* _Problem to work on_: Starting at the line that contains "### MIPS Practicum", return every line through the end of the entries below, exactly and with nothing else.

* _Dataset entries_:

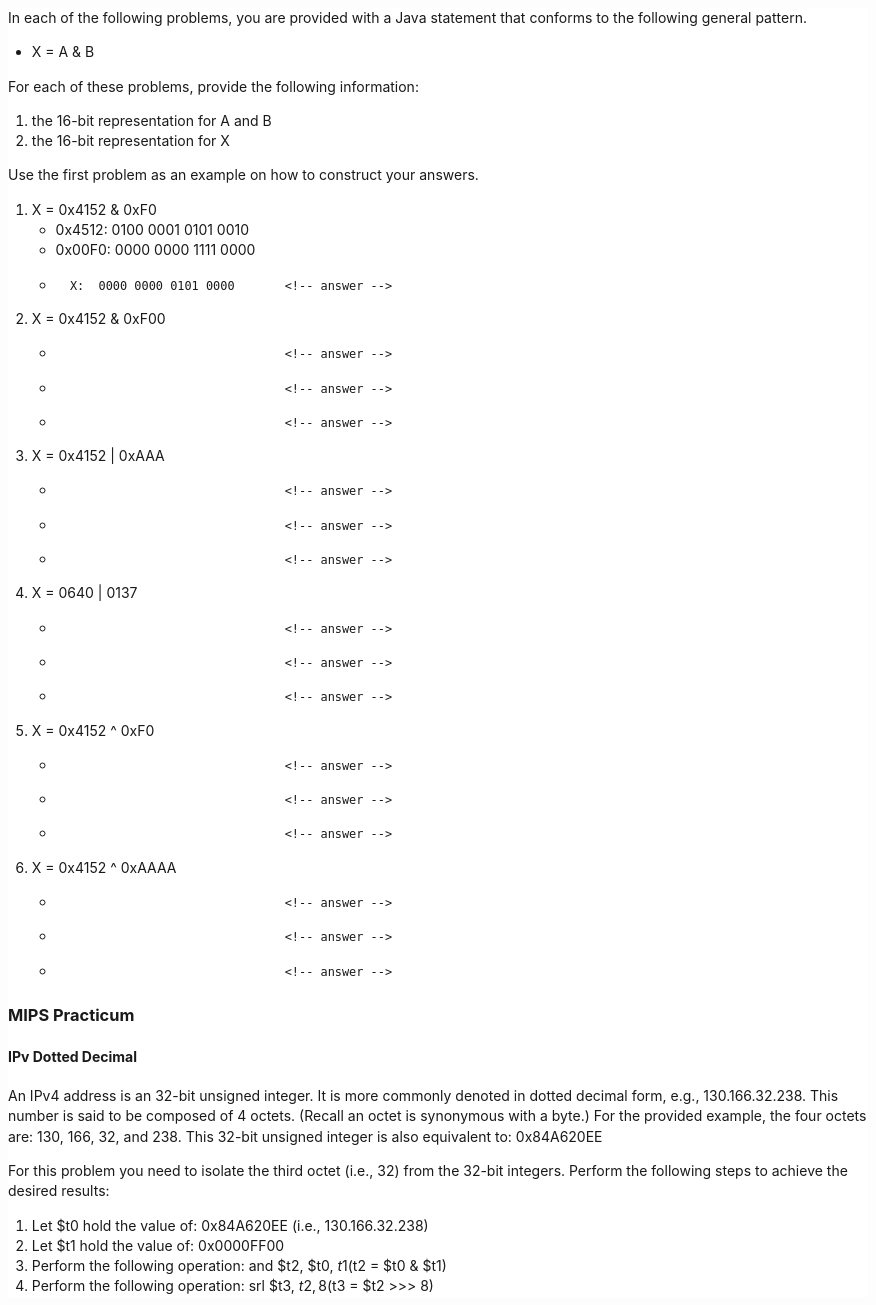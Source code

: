 In each of the following problems, you are provided with a Java statement that conforms to the following general pattern.

  *  X = A & B

For each of these problems, provide the following information:

  1. the 16-bit representation for A and B
  2. the 16-bit representation for X 

Use the first problem as an example on how to construct your answers.

  1. X = 0x4152 & 0xF0
     -  0x4512:  0100 0001 0101 0010       <!-- answer -->
     -  0x00F0:  0000 0000 1111 0000       <!-- answer -->
     -       X:  0000 0000 0101 0000       <!-- answer --> 
  
  1. X = 0x4152 & 0xF00   
     -                                     <!-- answer -->
     -                                     <!-- answer -->
     -                                     <!-- answer -->
  
  1. X = 0x4152 \| 0xAAA
     -                                     <!-- answer -->
     -                                     <!-- answer -->
     -                                     <!-- answer -->
  
  1. X = 0640 \| 0137
     -                                     <!-- answer -->
     -                                     <!-- answer -->
     -                                     <!-- answer -->
  
  1. X = 0x4152 ^ 0xF0
     -                                     <!-- answer -->        
     -                                     <!-- answer -->
     -                                     <!-- answer -->
  
  1. X = 0x4152 ^ 0xAAAA
     -                                     <!-- answer -->
     -                                     <!-- answer -->
     -                                     <!-- answer -->

### MIPS Practicum

#### IPv Dotted Decimal
An IPv4 address is an 32-bit unsigned integer.  It is more commonly denoted in dotted decimal form, e.g., 130.166.32.238. This number is said to be composed of 4 octets. (Recall an octet is synonymous with a byte.) For the provided example, the four octets are: 130, 166, 32, and 238. This 32-bit unsigned integer is also equivalent to: 0x84A620EE

For this problem you need to isolate the third octet (i.e., 32) from the 32-bit integers. Perform the following steps to achieve the desired results:

  1. Let $t0 hold the value of: 0x84A620EE  (i.e., 130.166.32.238)
  1. Let $t1 hold the value of: 0x0000FF00
  1. Perform the following operation:  and $t2, $t0, $t1  ($t2 = $t0 & $t1)
  1. Perform the following operation:  srl $t3, $t2, 8    ($t3 = $t2 >>> 8)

* _Task response_:
### MIPS Practicum

#### IPv Dotted Decimal
An IPv4 address is an 32-bit unsigned integer.  It is more commonly denoted in dotted decimal form, e.g., 130.166.32.238. This number is said to be composed of 4 octets. (Recall an octet is synonymous with a byte.) For the provided example, the four octets are: 130, 166, 32, and 238. This 32-bit unsigned integer is also equivalent to: 0x84A620EE

For this problem you need to isolate the third octet (i.e., 32) from the 32-bit integers. Perform the following steps to achieve the desired results:

  1. Let $t0 hold the value of: 0x84A620EE  (i.e., 130.166.32.238)
  1. Let $t1 hold the value of: 0x0000FF00
  1. Perform the following operation:  and $t2, $t0, $t1  ($t2 = $t0 & $t1)
  1. Perform the following operation:  srl $t3, $t2, 8    ($t3 = $t2 >>> 8)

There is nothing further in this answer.